We should be treated as individuals who can succeed in life
We spoke to 16-year-old Filip Velichkovski about his new school and teachers, accessible learning materials, life aspirations and love for music

- English
- Македонски
- Shqip
After completing primary education in a special school for children with visual impairment “Dimitar Vlahov”, Filip and his family decided that he will continue the education in a mainstream secondary school. This was not an easy decision to make.
“The main advocate for mainstream school was our family friend Kristijan-Kiko Lazarevski - a prominent inclusion activist and blind himself. He said that going to school side by side with my peers would give me more opportunities to prosper and live an independent life. “
Watch the video to get to know Filip and learn more.
Video transcript
“I was afraid of how I would be accepted by my classmates, how I would cope with the material, whether I would master the material... I think that if I had gone to an inclusive school from the start, it would have made a huge difference in communication. That it would be easier for me to communicate with my classmates now.”

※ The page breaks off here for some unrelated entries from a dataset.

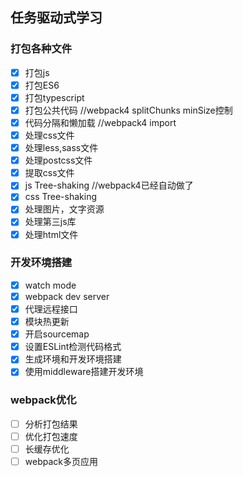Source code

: ## 任务驱动式学习

### 打包各种文件
- [x] 打包js
- [x] 打包ES6
- [x] 打包typescript
- [x] 打包公共代码  //webpack4 splitChunks minSize控制
- [x] 代码分隔和懒加载 //webpack4 import
- [x] 处理css文件
- [x] 处理less,sass文件
- [x] 处理postcss文件
- [x] 提取css文件
- [x] js Tree-shaking //webpack4已经自动做了
- [x] css Tree-shaking
- [x] 处理图片，文字资源
- [x] 处理第三js库
- [x] 处理html文件

### 开发环境搭建
- [x] watch mode
- [x] webpack dev server
- [x] 代理远程接口
- [x] 模块热更新
- [x] 开启sourcemap
- [x] 设置ESLint检测代码格式
- [x] 生成环境和开发环境搭建
- [x] 使用middleware搭建开发环境

### webpack优化

- [ ] 分析打包结果
- [ ] 优化打包速度
- [ ] 长缓存优化
- [ ] webpack多页应用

“The school is paved with tactile paths. Of course, this made navigation that much easier for us blind people. I get along with most, if not all, teachers. Often times in physics, for example, when we learn about vectors, the teacher gets up and shows me how it looks, with pencils or whatever she finds. So that I can have a picture of what those vectors, lines or whatever we are learning about look like. The math teacher said that because of her attempts to explain the material to me, she became a better teacher for all students.”
“The most important thing missing are textbooks, scanned, corrected textbooks. I know that some readings are available in audio form on some websites, but most of the readings are not.”
“In the future I'm planning to do something around programming because I know it's possible. I know a blind person who programs, who is a programmer. We should not be treated as individuals who cannot do some things on their own. We are not people who will need help at every step of life. And we can, with difficulties of course, live our lives.”
The right to education is a fundamental human right, guaranteed to every child, through a range of legally binding international instruments, including the Convention on the Rights of the Child (CRC) and the Convention on Rights of Persons with Disabilities (CRPD). The right to inclusive education applies to every child, including children with disabilities. An inclusive education system accommodates all students whatever their abilities or requirements, at all levels – pre-school, primary, secondary, tertiary, vocational and life-long learning. It means children are learning together in the same classrooms and in the same schools. Inclusive systems value the unique contributions students of all backgrounds bring to the classroom and allow diverse groups to grow side by side, to the benefit of all.